Ticket #5559 (closed bug: fixed)
heap profile character encoding confusion
| Reported by: | guest | Owned by: | simonmar |
|---|---|---|---|
| Priority: | high | Milestone: | 7.4.1 |
| Component: | Profiling | Version: | 7.0.3 |
| Keywords: | heap profile, character encoding | Cc: | claudiusmaximus@… |
| Operating System: | Unknown/Multiple | Architecture: | Unknown/Multiple |
| Type of failure: | None/Unknown | Difficulty: | |
| Test Case: | profiling/T5559 | Blocked By: | |
| Blocking: | Related Tickets: |
Description
Heap profiling this UTF-8 source file (where ø is encoded as C3 B8) with ghc-7.0.3 on GNU/Linux with LANG=en_GB.utf8 seems to give an output .hp file in ISO-8859 encoding (where ø is encoded as F8).

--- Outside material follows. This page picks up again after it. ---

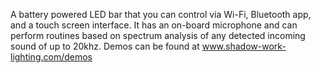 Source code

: A battery powered LED bar that you can control via Wi-Fi, Bluetooth app, and a touch screen interface. 
  It has an on-board microphone and can perform routines based on spectrum analysis of any detected incoming sound of up to 20khz. 
  Demos can be found at www.shadow-work-lighting.com/demos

føb :: Integer -> Integer føb n | n == 0 = 0 | n == 1 = 1 | n >= 2 = føb (n - 1) + føb (n - 2) main :: IO () main = print (føb 100)
hexdump extract from .hp file:
00000000 28 32 39 33 29 66 f8 62 2f 43 41 46 3a 6c 76 6c |(293)f.b/CAF:lvl| 00000010 31 5f 72 50 70 09 34 30 0a |1_rPp.40.| 00000019
This causes some problems for heap profile visualization programs:
- hp2ps: viewing the .ps in evince shows a wrong character (slashed-l instead of ø)
- hp2pretty: viewing the .svg with rsvg aborts with an invalid utf8 error
hp2any-core seemed to handle the character encoding correctly in this test (displayed as "\248") with correct appearance in hp2any-graph's OpenGL window.
I'd like to know if ISO-8859 will always be used for .hp files, or if the ISO-8859 is a misfeature and UTF-8 will be used in future, or if it will eventually use the current locale settings.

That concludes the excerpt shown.